Domingo, dia 20 de maio de 2012, Xuxa dá entrevista ao Fantástico da Rede Globo. Iluminação difusa, e o foco no rosto bem conservado de uma senhora de 50 anos.

Enquanto eu ouvia um discurso calmo, com frases bem colocadas e algumas pitadas de bom humor, pensava: O que será que vão postar no Facebook sobre isso? Como a mídia irá retribuir tal sinceridade?
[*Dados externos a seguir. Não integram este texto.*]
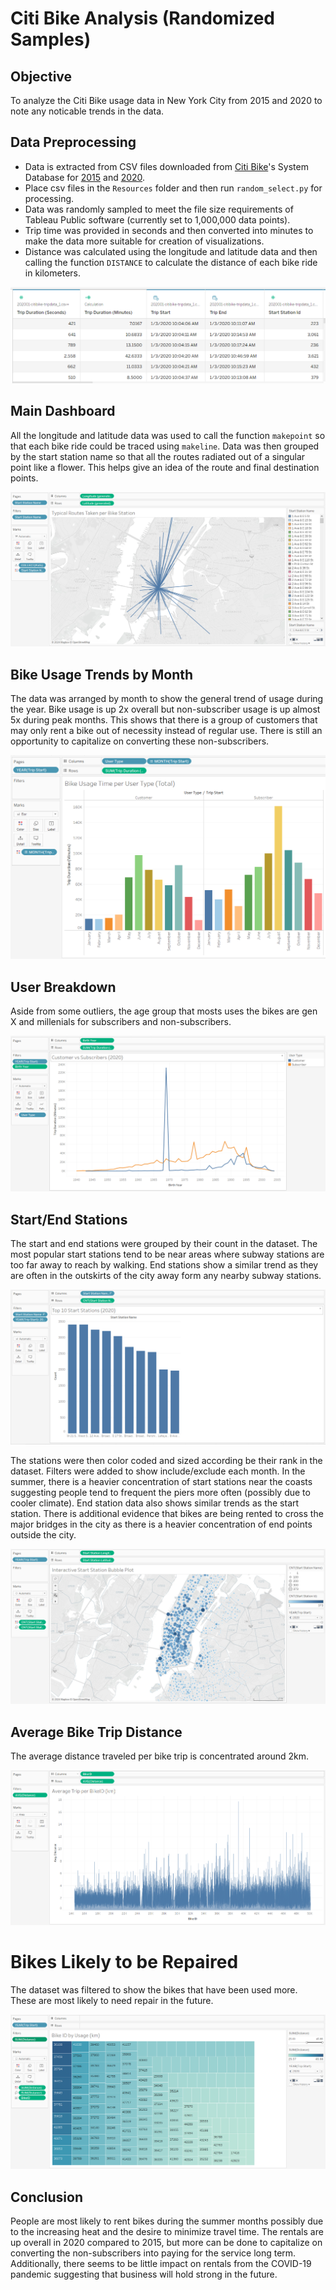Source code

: # Citi Bike Analysis (Randomized Samples)

## Objective ##
To analyze the Citi Bike usage data in New York City from 2015 and 2020 to note any noticable trends in the data.

## Data Preprocessing ##
* Data is extracted from CSV files downloaded from [Citi Bike](https://citibikenyc.com/system-data)'s System Database for [2015](https://s3.amazonaws.com/tripdata/2015-citibike-tripdata.zip) and [2020](https://s3.amazonaws.com/tripdata/2020-citibike-tripdata.zip).
* Place csv files in the `Resources` folder and then run `random_select.py` for processing.
* Data was randomly sampled to meet the file size requirements of Tableau Public software (currently set to 1,000,000 data points).
* Trip time was provided in seconds and then converted into minutes to make the data more suitable for creation of visualizations.
* Distance was calculated using the longitude and latitude data and then calling the function `DISTANCE` to calculate the distance of each bike ride in kilometers.

![CSV Data](Resources/csvdata.PNG)

## Main Dashboard ##
All the longitude and latitude data was used to call the function `makepoint` so that each bike ride could be traced using `makeline`. Data was then grouped by the start station name so that all the routes radiated out of a singular point like a flower. This helps give an idea of the route and final destination points.

![Main Dashboard](Resources/routestaken.PNG)

## Bike Usage Trends by Month ##
The data was arranged by month to show the general trend of usage during the year. Bike usage is up 2x overall but non-subscriber usage is up almost 5x during peak months. This shows that there is a group of customers that may only rent a bike out of necessity instead of regular use. There is still an opportunity to capitalize on converting these non-subscribers.

![Bike Usage](Resources/bikeusage.PNG)

## User Breakdown ##
Aside from some outliers, the age group that mosts uses the bikes are gen X and millenials for subscribers and non-subscribers.

![User Breakdown](Resources/usertype.PNG)

## Start/End Stations ##
The start and end stations were grouped by their count in the dataset. The most popular start stations tend to be near areas where subway stations are too far away to reach by walking. End stations show a similar trend as they are often in the outskirts of the city away form any nearby subway stations. 

![Start Stations](Resources/startstations.PNG)

The stations were then color coded and sized according be their rank in the dataset. Filters were added to show include/exclude each month. In the summer, there is a heavier concentration of start stations near the coasts suggesting people tend to frequent the piers more often (possibly due to cooler climate). End station data also shows similar trends as the start station. There is additional evidence that bikes are being rented to cross the major bridges in the city as there is a heavier concentration of end points outside the city.

![Bubble Plot](Resources/bubbleplot.PNG)

## Average Bike Trip Distance ##
The average distance traveled per bike trip is concentrated around 2km.

![Line Graph](Resources/linegraph.PNG)

# Bikes Likely to be Repaired ##
The dataset was filtered to show the bikes that have been used more. These are most likely to need repair in the future. 

![Bike Repair](Resources/bikerepair.PNG)

## Conclusion ##
People are most likely to rent bikes during the summer months possibly due to the increasing heat and the desire to minimize travel time. The rentals are up overall in 2020 compared to 2015, but more can be done to capitalize on converting the non-subscribers into paying for the service long term. Additionally, there seems to be little impact on rentals from the COVID-19 pandemic suggesting that business will hold strong in the future.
Afinal de contas Xuxa costuma ser uma espécie de ícone Kitsch dos anos 80, a culpada por emburrecer e sexualizar precocemente muitos de nós que estamos com 30 e poucos hoje. 

Depois dessa entrevista a personagem Xuxa passa a ter profundidade e ganha uma dimensão humana (podem afirmar que isso foi jogada de marketing… tanto faz) sente uma espécie de dívida com as crianças do mundo inteiro, afirma que “gostaria que as crianças do mundo não sofressem mais”. Mas por que Xuxa torna-se humana? Porque, como em todos nós, correm hormônios e sangue em suas veias? Porque mostrou-se uma Xuxa introspectiva, emocionada e carente?

Penso que Xuxa neste domingo mostrou que sofre como nós e que é vítima de uma espécie de maldição do destino (algo que se repete independentemente da nossa vontade). A fala de Xuxa articula uma infância de abusos sexuais, uma saída precoce de casa, um estrelato vinculado ao uso sexual do corpo como meio de vida. Interessante dessa historia é Xuxa afirmar que quando era menina - e não sabia bem porque - os homens mais velhos abusavam dela. E ela achava que era culpada por isso. O corpo e porte de Xuxa eram sua própria maldição: uma garotinha precoce, com a sexualidade exuberante precisou dar conta dessas fantasias desde muito cedo e, obviamente, percebeu que os caminhos da sexualidade poderiam levá-la à experimentar um poder absoluto sobre os homens e sobre toda sociedade…. e tornar-se uma mulher independente, rica, que flutua sobre todos, que não tem qualquer relação com a espécie humana, que parece não desejar, apenas sorri e cantarola canções de ninar: Xuxa. 

E a moça, respondendo à esse destino fixado, como se figurasse uma história mitológica de nossos tempos, estava-lá numa manhã de 30 de junho de 1986 comandando uma programa de televisão infantil, infantilizada novamente (sim, sua potência refere-se à um certo infantil em nós), cercada de Paquitas Sexys, dançando e cantando como ninfas (tipo de divindade mitológica que enlouqueciam os homens e eram muito temidas) Xuxa, fatalmente não pôde se livrar de seu destino e repetidamente foi obrigada e vestir-se de criança, falar como criança, seduzir como criança e mostrar ao Brasil todo o poder da sexualidade infantil, com suas botinhas de salto alto, roupinhas coloridas, curtas, muito curtas e justas como se naquele corpo, outrora infantil, não coubessem mais e inflassem numa explosão hormonal. 

A culpa e angústia de Xuxa passam, penso, pela possibilidade de todo seu trabalho como rainha dos baixinhos poder ter sido um fator importante para que pais e parentes abusassem das filhinhas que imitavam sua rainha (Sim, Xuxa logo logo passou a ser uma marca de roupas e acessórios infantis). Imagino a cena: uma garotinha no interior do Brasil, se veste igual a Xuxa na frente da TV. Seu tio vê a cena da garota rebolando e cantando entre uma fresta de janela aberta na sala... Nesse momento, pouco a pouco e diariamente as crianças de todos Brasil passam a desejar ser como sua rainha: desesperadamente sexy e perturbada.

Neste domingo frio de maio, Xuxa deu seu verdadeiro show (ou seria “Xou”) em que realizou o maior feito que um ser humano pode alcançar: mergulhar para dentro de si e tangenciar os núcleo mais profundos, inconscientes e infantis da nossa existência… e rir deles.